Dietary Fats and Fatty Acids

Distinguishing Healthy Fats And Those That Cause Problems

We need to distinguish health promoting fats from those that can cause problems. High fat intake has always been blamed for a host of chronic problems like hypertension, obesity, heart disease and cancer. While curbing our total fat intake is important to stay fit and healthy, avoiding all fats brings its own set of problems.


When we think of fat, it is usually the visible waxy substance that is found in all animal body cells and also spreads of butter and margarine. We usually try to avoid them by choosing fat free food. However according to the latest government survey, the intake of saturated fats or 'bad fats" has decreased but the total fat intake has not changed for the past ten years. The same survey showed that consumption of a particular group of fatty acids, called long-chain polyunsaturated fatty acids was practically non existent. Polyunsaturated fats are considered to be "good fats" and are necessary for health maintenance.

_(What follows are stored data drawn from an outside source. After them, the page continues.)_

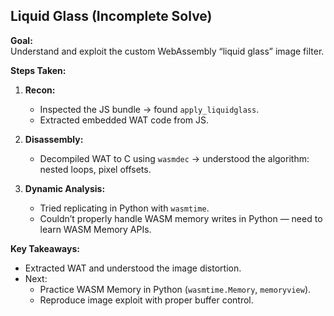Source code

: ## Liquid Glass (Incomplete Solve)

**Goal:**  
Understand and exploit the custom WebAssembly “liquid glass” image filter.

**Steps Taken:**  
1. **Recon:**  
   - Inspected the JS bundle → found `apply_liquidglass`.  
   - Extracted embedded WAT code from JS.

2. **Disassembly:**  
   - Decompiled WAT to C using `wasmdec` → understood the algorithm: nested loops, pixel offsets.

3. **Dynamic Analysis:**  
   - Tried replicating in Python with `wasmtime`.  
   - Couldn’t properly handle WASM memory writes in Python — need to learn WASM Memory APIs.

**Key Takeaways:**  
- Extracted WAT and understood the image distortion.
- Next:  
  - Practice WASM Memory in Python (`wasmtime.Memory`, `memoryview`).
  - Reproduce image exploit with proper buffer control.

Oils and fats are known as lipids and ranges from being soft and runny to very stiff. Oils are generally liquid at room, temperature and are more healthful. They are called unsaturated, monounsaturated and polyunsaturated because of their molecular characteristics.

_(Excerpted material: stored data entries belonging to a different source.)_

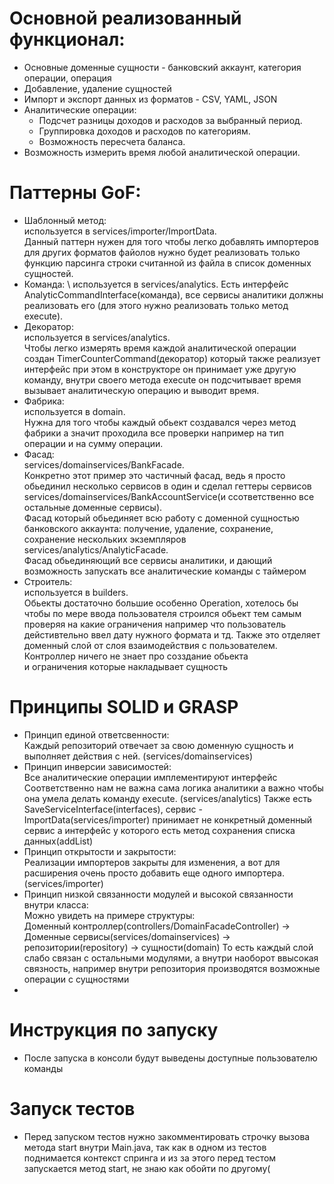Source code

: # Основной реализованный функционал:
- Основные доменные сущности - банковский аккаунт, категория операции, операция 
- Добавление, удаление сущностей 
- Импорт и экспорт данных из форматов - CSV, YAML, JSON 
- Аналитические операции:
  - Подсчет разницы доходов и расходов за выбранный период.
  - Группировка доходов и расходов по категориям.
  - Возможность пересчета баланса.
- Возможность измерить время любой аналитической операции.


# Паттерны GoF:
- Шаблонный метод: \
  используется в services/importer/ImportData. \
  Данный паттерн нужен для того чтобы легко добавлять импортеров для других форматов файолов 
  нужно будет реализовать только функцию парсинга строки считанной из файла в список доменных сущностей.
- Команда: \ 
  используется в services/analytics.
  Есть интерфейс AnalyticCommandInterface(команда), все сервисы аналитики
  должны реализовать его (для этого нужно реализовать только метод execute).
- Декоратор: \
  используется в services/analytics. \
  Чтобы легко измерять время каждой аналитической операции создан TimerCounterCommand(декоратор)
  который также реализует интерфейс при этом в конструкторе он принимает уже другую команду,
  внутри своего метода execute он подсчитывает время вызывает аналитическую операцию и выводит время.
- Фабрика: \
  используется в domain. \
  Нужна для того чтобы каждый обьект создавался через метод фабрики а значит проходила все проверки
  например на тип операции и на сумму операции.
- Фасад: \
  services/domainservices/BankFacade. \
  Конкретно этот пример это частичный фасад, ведь я просто обьединил несколько сервисов
  в один и сделал геттеры сервисов
  services/domainservices/BankAccountService(и ссответственно все остальные доменные сервисы). \
  Фасад который обьединяет всю работу с доменной сущностью банковского аккаунта:
  получение, удаление, сохранение, сохранение нескольких экземпляров
  services/analytics/AnalyticFacade. \
  Фасад обьединяющий все сервисы аналитики, и дающий возможность запускать все аналитические команды с таймером
- Строитель: \
  используется в builders. \
  Обьекты достаточно большие особенно Operation, хотелось бы чтобы по мере ввода пользователя строился обьект
  тем самым проверяя на какие ограничения например что пользователь дейстивтельно ввел дату нужного формата и тд.
  Также это отделяет доменный слой от слоя взаимодействия с пользователем. Контроллер ничего не знает про созздание обьекта \
  и ограничения которые накладывает сущность
# Принципы SOLID и GRASP
- Принцип единой ответсвенности: \
  Каждый репозиторий отвечает за свою доменную сущность
  и выполняет действия с ней. (services/domainservices)
- Принцип инверсии зависимостей: \
  Все аналитические операции имплементируют интерфейс
  Соответственно нам не важна сама логика аналитики а важно чтобы
  она умела делать команду execute. (services/analytics)
  Также есть SaveServiceInterface(interfaces), сервис - ImportData(services/importer) принимает не конкретный доменный сервис а интерфейс у которого есть метод сохранения списка данных(addList)
- Принцип открытости и закрытости: \
  Реализации импортеров закрыты для изменения, а вот для расширения очень просто добавить еще одного импортера.
  (services/importer)
- Принцип низкой связанности модулей и высокой связанности внутри класса: \
  Можно увидеть на примере структуры: \
  Доменный контроллер(controllers/DomainFacadeController) -> Доменные сервисы(services/domainservices) -> репозитории(repository) -> сущности(domain)
  То есть каждый слой слабо связан с остальными модулями, а внутри наоборот ввысокая связность, например внутри репозитория производятся возможные операции с сущностями
- 
# Инструкция по запуску
- После запуска в консоли будут выведены доступные пользователю команды
# Запуск тестов
- Перед запуском тестов нужно закомментировать строчку вызова метода start внутри Main.java, так как в одном из тестов
  поднимается контекст спринга и из за этого перед тестом запускается метод start, не знаю как обойти по другому(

Monounsaturated oils are considered best for cooking, baking and use in dressings. Olive oil, peanut oil, some margarines, vegetables shortening and avocados are monounsaturated oils.


Polyunsaturated oils are more apt to turn rancid and must be stored very carefully. These include fish, seafood and vegetable oils. Oils contain fatty acids that the body converts into special forms needed for numerous body functions.


On the other hand, saturated fats are less healthful. They are solid at room temperature. Our bodies break down saturated fats and either store them for later use or convert them into energy. Saturated fats are difficult for the body to process into necessary components and are more likely to accumulate in arteries and promote several chronic diseases.


Most dietary oils come from seeds, leafy greens and sea vegetables. All these "good oils" supply essential fatty acids from three families: omega-3, omega-6 and omega-9 fatty acids. Our body cannot manufacture the first two and we must get in from our diet. Omega-9 can be synthesized within the body and has many health benefits.